Recently, I had a dialogue with a colleague in Silicon Valley who asked me about my experiences with B2B Freemiums as she thought through new distribution models for her product.  It made me reflect for a moment about some of my more recent experiences about giving away an aspect of my product in the hope of getting more revenue.

Let’s assume we can tie the Freemium to actual revenue production – meaning the systems are built to track and trend that soon to be customer activity from download of software to close of revenue.  With no systems in place, you may as well nix a Freemium strategy in terms of measuring its success!

In my experience, a large majority of my inbound unqualified inquiries (meaning people with interest in my product offer) came from the Freemium offer, although the product offer itself had more B2C characteristics than a traditional B2B sale.  My conversion rate was in line with industry rates that appear to range from 1% to 13% depending on the source.  Here are 5 examples I dug up that could be considered a B2B benchmark for Freemiums:

  • Evernote 5.6% conversion rate on their two year user cohort, but note that the conversion rate on new users is much lower, likely SMB or consumer users.
  • Logmein 3.8% conversion rate, likely SMB users.
  • Heroku 1-2% ratio of paid-to-free users when it was about 50,000 apps in size
  • MailChimp –13% of users paying.  Having competed against MailChimp, their users are likely SMB and consumers.

So let’s say you had 2,000 inquiries/month, of which 2.5% used a Freemium at an average sales price of $10k/month – $500k/month revenue = $6M/yr on a very reduced customer acquisition cost if customers are able to buy via the web.

So that’s pure math…but let’s ask 4 key questions as you develop your B2B Freemium strategy:

1.  Will your buying entity see value in a freemium?

Companies are not as price sensitive as individuals.
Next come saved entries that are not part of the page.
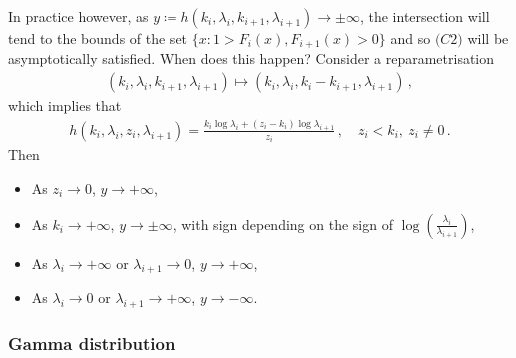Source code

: \documentclass{article}
\begin{document}
%
In practice however, as
$y \coloneqq h(k_i, \lambda_i, k_{i+1}, \lambda_{i+1}) \to \pm \infty$,
the intersection will tend to the bounds of the set
$\{x \colon 1 > F_i(x), F_{i + 1}(x) > 0\}$ and so $\textit{(C2)}$
will be asymptotically satisfied. When does this happen?
Consider a reparametrisation
%
\begin{align*}
	(k_i, \lambda_i, k_{i + 1}, \lambda_{i + 1}) \mapsto
		(k_i, \lambda_i, k_i - {k_{i + 1}}, \lambda_{i + 1}) \,,
\end{align*}
%
which implies that
%
\begin{align*}
	h(k_i, \lambda_i, z_{i}, \lambda_{i+1})
		=\frac{k_i \log\lambda_i + {(z_{i} - k_{i})}
		\log\lambda_{i + 1}}{z_{i}} \,,
		\quad z_{i} < k_i,\ z_{i} \neq 0 \,.
\end{align*}
%
Then
%
\begin{itemize}
	\item As $z_i \to 0$, $y \to +\infty$,
	\item As $k_i \to +\infty$, $y \to \pm\infty$, with sign depending
		on the sign of $\log(\frac{\lambda_i}{\lambda_{i + 1}})$,
	\item As $\lambda_i \to +\infty$ or $\lambda_{i + 1} \to 0$,
		$y \to +\infty$,
	\item As $\lambda_i \to 0$ or  $\lambda_{i + 1}\to +\infty$,
		$y \to -\infty$.
\end{itemize}
%
\subsubsection{Gamma distribution}
%
\end{document}
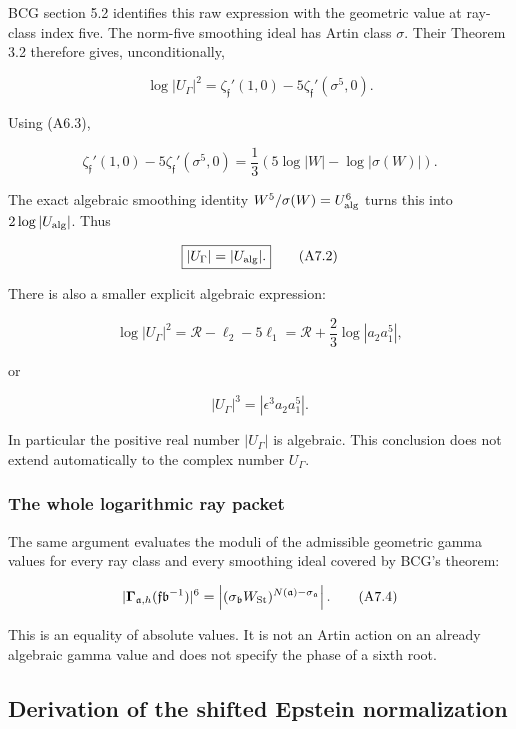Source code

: BCG section 5.2 identifies this raw expression with the geometric value
at ray-class index five. The norm-five smoothing ideal has Artin class
\(\sigma\). Their Theorem 3.2 therefore gives, unconditionally,

\[
\log|U_\Gamma|^2
=\zeta_{\mathfrak f}'(1,0)-5\zeta_{\mathfrak f}'(\sigma^5,0). \tag{A7.1}
\]

Using (A6.3),

\[
\zeta_{\mathfrak f}'(1,0)-5\zeta_{\mathfrak f}'(\sigma^5,0)
=\frac13\left(5\log|W|-\log|\sigma(W)|\right).
\]

The exact algebraic smoothing identity \(W^5/\sigma(W)=U_{\rm alg}^6\)
turns this into \(2\log|U_{\rm alg}|\). Thus

\[
\boxed{|U_\Gamma|=|U_{\rm alg}|.} \tag{A7.2}
\]

There is also a smaller explicit algebraic expression:

\[
\log|U_\Gamma|^2
=\mathcal R-\ell_2-5\ell_1
=\mathcal R+\frac23\log|a_2a_1^5|,
\]

or

\[
\boxed{|U_\Gamma|^3=|\epsilon^3a_2a_1^5|.} \tag{A7.3}
\]

In particular the positive real number \(|U_\Gamma|\) is algebraic. This
conclusion does not extend automatically to the complex number
\(U_\Gamma\).

\hypertarget{A-the-whole-logarithmic-ray-packet}{%
\subsubsection{The whole logarithmic ray
packet}\label{A-the-whole-logarithmic-ray-packet}}

The same argument evaluates the moduli of the admissible geometric gamma
values for every ray class and every smoothing ideal covered by BCG's
theorem:

\[
|\mathbf\Gamma_{\mathfrak a,h}(\mathfrak f\mathfrak b^{-1})|^6
=\left|(\sigma_{\mathfrak b}W_{\rm St})^{N(\mathfrak a)-\sigma_{\mathfrak a}}\right|.
\tag{A7.4}
\]

This is an equality of absolute values. It is not an Artin action on an
already algebraic gamma value and does not specify the phase of a sixth
root.

\hypertarget{A-derivation-of-the-shifted-epstein-normalization}{%
\subsection{Derivation of the shifted Epstein
normalization}\label{A-derivation-of-the-shifted-epstein-normalization}}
How large is your average selling price and your buying entity?  In the examples above, I do not have clear average revenue metrics, but by experience, an upper limit of value was in the $30k/yr range or lower – which may be in line with many cloud based applications.

2.  Can you get away with low acquisition and support costs?  Meaning, no support!

3.  Can you use the freemium as a low cost inquiry or cost of acquisition vs. traditional means?  If one were to look at customer acquisition costs, sales cold calling is very expensive/ineffective, targeted marketing less expensive, freemium is the least expensive.

4.   Companies do not virally spread a freemium offering and word of mouth is key.  How will you get others to talk about your freemium outside your community?  Freemium is all about scale, so you’ll need to assess the potential customer segment size for such an offer.

I think it is definitely worth testing the Freemium concept in a B2B environment.

What has your B2B Freemium experience been?